Many UAE SMEs buy software, advertising, consulting, freight, and other services from overseas suppliers. These transactions may need reverse charge VAT treatment in the UAE accounts.
Where Reverse Charge Often Appears
- Imported goods
- Overseas SaaS subscriptions
- Foreign consultant invoices
- Online advertising spend
- International freight or logistics services
- Marketplace and platform fees
Monthly Review Checks
- List all non-UAE suppliers
- Check whether VAT was charged by the supplier
- Review place of supply treatment
- Post reverse charge entries where required
- Match import declarations to accounting records
- Review the VAT return before submission
Common Mistakes
- Treating all foreign invoices as outside VAT
- Posting imports without matching customs records
- Ignoring small SaaS subscriptions
- Claiming input VAT without proper support
- Using one generic tax code for all overseas purchases
Reverse charge can affect both output VAT and input VAT reporting. It is not just a purchase ledger issue.
What This Looks Like in Practice
Reverse charge VAT is easy to miss because many overseas supplier invoices do not look like UAE VAT documents. SaaS, ads, consulting, imports, and freight need a separate monthly scan.
Records to Keep Before You Decide or File
- Tax invoices and credit notes for the period under review
- Sales and purchase ledgers exported from the accounting system
- Bank statements, import records, contracts, and delivery evidence
- VAT201 return confirmations and payment or refund confirmations
Review Questions for the Owner
- Does the VAT treatment match the actual supply, customer, and place of supply?

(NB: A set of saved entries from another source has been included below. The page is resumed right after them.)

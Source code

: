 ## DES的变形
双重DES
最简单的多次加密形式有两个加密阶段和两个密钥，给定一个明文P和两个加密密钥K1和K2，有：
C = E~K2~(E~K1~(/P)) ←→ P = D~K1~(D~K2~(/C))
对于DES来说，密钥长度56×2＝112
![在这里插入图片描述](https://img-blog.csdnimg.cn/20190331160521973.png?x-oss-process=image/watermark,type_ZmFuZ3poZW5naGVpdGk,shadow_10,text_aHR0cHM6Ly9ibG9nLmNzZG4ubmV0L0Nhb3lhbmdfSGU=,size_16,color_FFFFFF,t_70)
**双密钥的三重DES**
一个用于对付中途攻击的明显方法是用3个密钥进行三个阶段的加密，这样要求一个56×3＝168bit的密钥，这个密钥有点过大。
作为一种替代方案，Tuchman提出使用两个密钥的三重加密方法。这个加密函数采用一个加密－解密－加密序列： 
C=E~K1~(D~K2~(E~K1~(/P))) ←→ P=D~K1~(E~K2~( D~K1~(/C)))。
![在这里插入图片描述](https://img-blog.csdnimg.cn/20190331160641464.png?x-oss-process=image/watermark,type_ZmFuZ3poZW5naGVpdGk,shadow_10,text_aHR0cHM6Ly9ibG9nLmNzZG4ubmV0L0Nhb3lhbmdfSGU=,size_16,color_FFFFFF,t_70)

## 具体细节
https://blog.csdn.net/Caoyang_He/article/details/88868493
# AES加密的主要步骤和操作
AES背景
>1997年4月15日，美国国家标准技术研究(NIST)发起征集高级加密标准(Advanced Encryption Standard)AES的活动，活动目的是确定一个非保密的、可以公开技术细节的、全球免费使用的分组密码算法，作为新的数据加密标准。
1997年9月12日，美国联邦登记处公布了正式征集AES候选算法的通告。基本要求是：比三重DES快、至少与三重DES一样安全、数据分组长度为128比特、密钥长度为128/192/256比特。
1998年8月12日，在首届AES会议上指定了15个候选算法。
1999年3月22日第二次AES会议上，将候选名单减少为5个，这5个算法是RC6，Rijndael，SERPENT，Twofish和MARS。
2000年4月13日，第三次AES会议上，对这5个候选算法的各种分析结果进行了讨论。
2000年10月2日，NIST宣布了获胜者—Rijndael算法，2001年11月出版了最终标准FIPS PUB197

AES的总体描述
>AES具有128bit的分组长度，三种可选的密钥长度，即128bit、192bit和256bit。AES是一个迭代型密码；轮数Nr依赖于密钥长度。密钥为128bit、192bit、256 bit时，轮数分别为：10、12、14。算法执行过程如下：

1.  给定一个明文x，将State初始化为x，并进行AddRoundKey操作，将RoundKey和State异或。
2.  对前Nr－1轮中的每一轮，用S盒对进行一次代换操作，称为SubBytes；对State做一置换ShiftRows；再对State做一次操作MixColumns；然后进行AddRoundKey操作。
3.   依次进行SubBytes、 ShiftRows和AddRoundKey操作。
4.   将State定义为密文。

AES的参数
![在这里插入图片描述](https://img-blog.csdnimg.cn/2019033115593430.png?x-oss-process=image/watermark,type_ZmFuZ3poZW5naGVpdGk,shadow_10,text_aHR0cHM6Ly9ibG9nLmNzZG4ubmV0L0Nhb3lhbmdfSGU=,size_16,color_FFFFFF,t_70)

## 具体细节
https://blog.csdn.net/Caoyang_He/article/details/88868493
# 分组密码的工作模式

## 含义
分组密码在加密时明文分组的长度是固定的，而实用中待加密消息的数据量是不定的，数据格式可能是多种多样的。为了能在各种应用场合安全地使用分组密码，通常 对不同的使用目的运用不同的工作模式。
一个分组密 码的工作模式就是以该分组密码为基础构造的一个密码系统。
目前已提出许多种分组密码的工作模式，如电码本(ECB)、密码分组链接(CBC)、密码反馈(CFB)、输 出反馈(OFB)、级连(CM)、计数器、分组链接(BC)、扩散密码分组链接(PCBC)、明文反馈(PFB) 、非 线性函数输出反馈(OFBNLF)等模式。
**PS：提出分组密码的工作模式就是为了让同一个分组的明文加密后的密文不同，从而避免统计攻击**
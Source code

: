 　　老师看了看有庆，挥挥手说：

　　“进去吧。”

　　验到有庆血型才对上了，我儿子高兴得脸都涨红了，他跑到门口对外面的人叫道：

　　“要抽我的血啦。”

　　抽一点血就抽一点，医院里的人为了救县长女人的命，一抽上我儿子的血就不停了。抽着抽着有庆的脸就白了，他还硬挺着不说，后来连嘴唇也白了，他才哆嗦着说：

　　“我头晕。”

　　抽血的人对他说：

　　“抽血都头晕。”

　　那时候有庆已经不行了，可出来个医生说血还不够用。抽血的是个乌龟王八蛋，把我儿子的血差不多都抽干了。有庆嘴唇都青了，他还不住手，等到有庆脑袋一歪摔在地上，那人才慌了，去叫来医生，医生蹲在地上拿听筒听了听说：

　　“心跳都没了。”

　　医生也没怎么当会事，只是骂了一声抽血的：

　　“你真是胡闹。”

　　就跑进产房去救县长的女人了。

- Can every input VAT claim be traced to a valid invoice and business purpose?
- Do the VAT control accounts reconcile to the filed return?
- Would the file still make sense if the FTA requested it six months later?

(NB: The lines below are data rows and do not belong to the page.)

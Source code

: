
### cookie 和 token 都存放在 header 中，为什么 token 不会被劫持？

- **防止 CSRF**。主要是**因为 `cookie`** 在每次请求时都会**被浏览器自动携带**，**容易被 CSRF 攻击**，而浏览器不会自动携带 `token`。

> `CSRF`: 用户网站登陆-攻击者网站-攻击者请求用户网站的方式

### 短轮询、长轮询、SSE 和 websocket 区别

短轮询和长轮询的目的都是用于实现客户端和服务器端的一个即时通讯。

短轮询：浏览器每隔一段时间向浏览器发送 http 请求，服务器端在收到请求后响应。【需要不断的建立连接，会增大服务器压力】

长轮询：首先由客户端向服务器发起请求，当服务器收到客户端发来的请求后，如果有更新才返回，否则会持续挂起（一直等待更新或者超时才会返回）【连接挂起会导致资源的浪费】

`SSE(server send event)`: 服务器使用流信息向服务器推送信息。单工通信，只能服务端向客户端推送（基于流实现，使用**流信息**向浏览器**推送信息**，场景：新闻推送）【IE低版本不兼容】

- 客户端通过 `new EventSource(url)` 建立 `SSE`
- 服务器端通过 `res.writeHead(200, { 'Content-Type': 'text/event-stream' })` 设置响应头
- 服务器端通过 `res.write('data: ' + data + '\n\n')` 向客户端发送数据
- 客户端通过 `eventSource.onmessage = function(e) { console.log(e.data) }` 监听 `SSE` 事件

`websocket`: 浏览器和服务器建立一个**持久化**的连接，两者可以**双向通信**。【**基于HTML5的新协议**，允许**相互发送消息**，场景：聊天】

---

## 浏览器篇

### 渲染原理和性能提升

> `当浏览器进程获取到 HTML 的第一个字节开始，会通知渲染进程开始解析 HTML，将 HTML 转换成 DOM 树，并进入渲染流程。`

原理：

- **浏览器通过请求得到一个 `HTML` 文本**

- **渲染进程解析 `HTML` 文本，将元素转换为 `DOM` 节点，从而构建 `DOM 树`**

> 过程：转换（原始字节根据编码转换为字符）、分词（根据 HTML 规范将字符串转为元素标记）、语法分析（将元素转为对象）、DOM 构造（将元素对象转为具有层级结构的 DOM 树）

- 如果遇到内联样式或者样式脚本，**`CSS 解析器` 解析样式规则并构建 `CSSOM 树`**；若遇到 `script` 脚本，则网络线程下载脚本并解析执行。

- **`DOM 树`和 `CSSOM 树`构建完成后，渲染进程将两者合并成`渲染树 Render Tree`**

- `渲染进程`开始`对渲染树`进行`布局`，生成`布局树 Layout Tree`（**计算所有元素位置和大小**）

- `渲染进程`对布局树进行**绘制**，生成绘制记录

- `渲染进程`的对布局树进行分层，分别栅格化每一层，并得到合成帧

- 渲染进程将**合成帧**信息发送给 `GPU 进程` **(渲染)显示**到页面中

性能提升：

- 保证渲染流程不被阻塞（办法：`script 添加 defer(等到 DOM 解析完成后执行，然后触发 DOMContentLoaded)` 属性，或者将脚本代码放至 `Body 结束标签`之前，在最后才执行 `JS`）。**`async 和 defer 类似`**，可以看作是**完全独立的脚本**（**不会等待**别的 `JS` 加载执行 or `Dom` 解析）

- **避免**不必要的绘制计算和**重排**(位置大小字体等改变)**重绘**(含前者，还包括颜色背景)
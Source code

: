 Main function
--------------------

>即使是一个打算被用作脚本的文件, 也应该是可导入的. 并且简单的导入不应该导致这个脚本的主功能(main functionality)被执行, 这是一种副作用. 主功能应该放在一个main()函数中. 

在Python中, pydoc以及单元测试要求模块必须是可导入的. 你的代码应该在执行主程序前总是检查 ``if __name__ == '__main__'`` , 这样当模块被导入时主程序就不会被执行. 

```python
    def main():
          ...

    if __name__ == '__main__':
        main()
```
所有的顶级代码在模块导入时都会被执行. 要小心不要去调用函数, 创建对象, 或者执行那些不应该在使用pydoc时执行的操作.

Mistakes That Make This Expensive
- Treating all unusual transactions as outside VAT without checking the rule
- Claiming input VAT because a payment was made, even when the invoice is weak
- Leaving imports, refunds, and credit notes until the final filing day
Practical Next Step
Create a non-UAE supplier review during each VAT close and check whether reverse charge entries, import records, and input recovery are posted correctly.
Keep a short working paper with the facts, dates, assumptions, and documents used. It makes future filing, review, or handover much easier.